In third grade Renee’s mom had gotten her a tutor named Maleeha. She was a middle-aged Pakistani whose husband worked at her mother’s real estate company, and Renee was fascinated with the stories of her home. This was her first exposure to a life outside of Mississippi, and it was intoxicating. She would rush through her schoolwork and spend the rest of the time trying to learn Pashto from her tutor, a skill that would bear fruit later in life.
The day she arrived at basic training, Renee had been like an uncut jewel, waiting for the master’s hand. Her drill sergeants had chipped away at the rough edges and smoothed and refined her strengths until she was polished and tightly anchored in her new setting.
Renee’s first duty assignment was in PsyOps, where the time she had spent with Maleeha gave her a unique insight into the mind of women in the Mideast. The army was struggling to find a niche for women in the Special Operations community by setting up the Lioness Program, which attached women to Special Forces teams in Iraq and Afghanistan. Renee had been in the army for less than nine months when she was chosen from a pool of applicants to try out.
She breezed through the selection course and soon found herself deployed, but it wasn’t what she’d expected. The grizzled Green Berets viewed her as a burden, which she hated, and only used her when they had to. So Renee set out to make herself indispensable. Her halting grasp of Pashto allowed her to talk to the women in southern Afghanistan without a male being present, and she soon developed a rapport with the women of the region. Before long she had a network set up that fed her information from the local villages. The wives and mothers who came in contact with the Taliban would tell her anything she wanted to know, and her unit began to make real progress in the area.
When her deployment was over, the army sent her to the language school at Monterey and immersed her in Arabic. It was hard, and she hated every moment of it, but she knew that she had a toehold in a world denied to most women and she wasn’t about to give it up.
After graduation, they sent her team to Ramadi, where there was an offensive under way. Despite her previous deployments, she had no frame of reference for her new role at the tip of the spear. The firefights were loud, savage, and in-your-face — like a knife fight in a dark alley. In her new unit, you either carried your weight, or you went home in a bag, and it was too much for many of the women she had graduated with.
Renee was an anomaly. She came alive in the cauldron of Ramadi. The first time she saved a teammate’s life, dragging him to safety despite his bulk, everything changed for her. No longer was she a burden; she was now an asset who had proved her worth under fire.

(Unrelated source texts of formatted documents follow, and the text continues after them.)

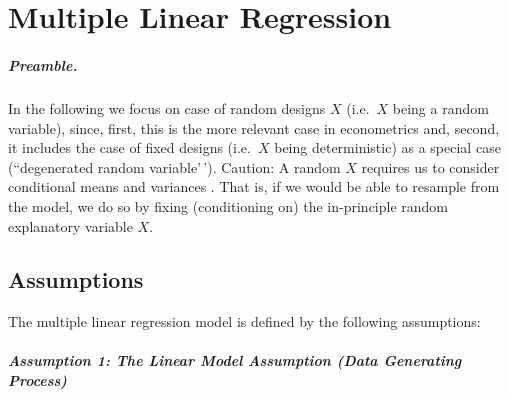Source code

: \documentclass[
  14pt,
]{memoir}
\begin{document}
\hypertarget{ch:MLR}{%
\chapter{Multiple Linear Regression}\label{ch:MLR}}

\paragraph*{Preamble.}

In the following we focus on case of random designs \(X\) (i.e.~\(X\) being a random variable),
since, first, this is the more relevant case in econometrics and, second, it includes the case of
fixed designs (i.e.~\(X\) being deterministic) as a special case (``degenerated random variable'\,').
Caution: A random \(X\) requires us to consider conditional means and variances .
That is, if we would be able to resample from the model, we do so by fixing (conditioning on)
the in-principle random explanatory variable \(X\).

\hypertarget{assumptions}{%
\section{Assumptions}\label{assumptions}}

The multiple linear regression model is defined by the following assumptions:

\paragraph*{Assumption 1: The Linear Model Assumption (Data Generating Process)}
\end{document}
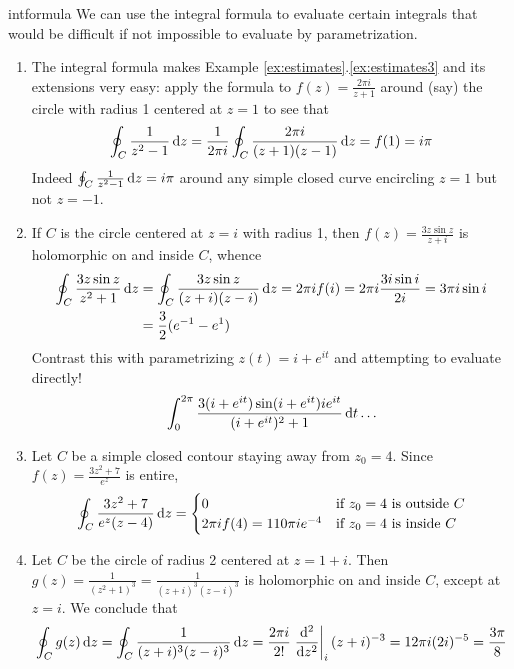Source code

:\goodbreak






\begin{examples}{}{intformula}
	We can use the integral formula to evaluate certain integrals that would be difficult if not impossible to evaluate by parametrization.
	\begin{enumerate}
	  \item The integral formula makes Example \ref*{ex:estimates}.\ref{ex:estimates3} and its extensions very easy: apply the formula to $f(z)=\frac{2\pi i}{z+1}$ around (say) the circle with radius 1 centered at $z=1$ to see that
  	\[
  		\oint_C \frac 1{z^2-1}\,\dz =\frac 1{2\pi i}\oint_C \frac{2\pi i}{(z+1)(z-1)}\,\dz =f(1) =i\pi 
  	\]
  	Indeed $\oint_C \frac 1{z^2-1}\,\dz =i\pi$ around any simple closed curve encircling $z=1$ but not $z=-1$.
	  
	  \item If $C$ is the circle centered at $z=i$ with radius 1, then $f(z)=\frac{3z\sin z}{z+i}$ is holomorphic on and inside $C$, whence
	  \begin{align*}
	  	\oint_C\frac{3z\sin z}{z^2+1}\,\dz 
	  	&=\oint_C\frac{3z\sin z}{(z+i)(z-i)}\,\dz
	  	=2\pi if(i)
	  	=2\pi i\frac{3i\sin i}{2i}
	  	=3\pi i\sin i\\
	  	&=\frac 32(e^{-1}-e^1)
	  \end{align*}
	  Contrast this with parametrizing $z(t)=i+e^{it}$ and attempting to evaluate directly!
 	  \[
 	  	\int_0^{2\pi}\frac{3(i+e^{it})\sin(i+e^{it})ie^{it}}{(i+e^{it})^2+1}\,\dt\ldots
	  \]
	  
	  \item Let $C$ be a simple closed contour staying away from $z_0=4$. Since $f(z)=\frac{3z^2+7}{e^z}$ is entire,
	  \[
	  	\oint_C\frac{3z^2+7}{e^z(z-4)}\,\dz=
	  	\begin{cases}
	  		0&\text{if $z_0=4$ is outside $C$}\\
	  		2\pi if(4)=110\pi ie^{-4}&\text{if $z_0=4$ is inside $C$}
	  	\end{cases}
	  \]
	  
	  \item Let $C$ be the circle of radius 2 centered at $z=1+i$. Then $g(z)=\frac 1{(z^2+1)^3}=\frac 1{(z+i)^3(z-i)^3}$ is holomorphic on and inside $C$, except at $z=i$. We conclude that
	  \[
	  	\oint_Cg(z)\,\dz=\oint_C\frac 1{(z+i)^3(z-i)^3}\,\dz=\frac{2\pi i}{2!}\diffat[^2]{z^2}{i}(z+i)^{-3} =12\pi i(2i)^{-5} =\frac{3\pi}{8}
	  \]
	\end{enumerate}
\end{examples}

Turning on the sink, she began scrubbing Joseph’s blood from her hands and forearms. The manicure she’d gotten the day prior was ruined, proving how frivolous pampering herself really was.
Rinsing her hands filled the stark white basin of the sink with a rust-colored mixture of dried blood and soap. She reflected on the dead bodies, empty hotel rooms, and sand-filled tents as she dried her hands on the plush hotel towel. Death and loneliness were all she had.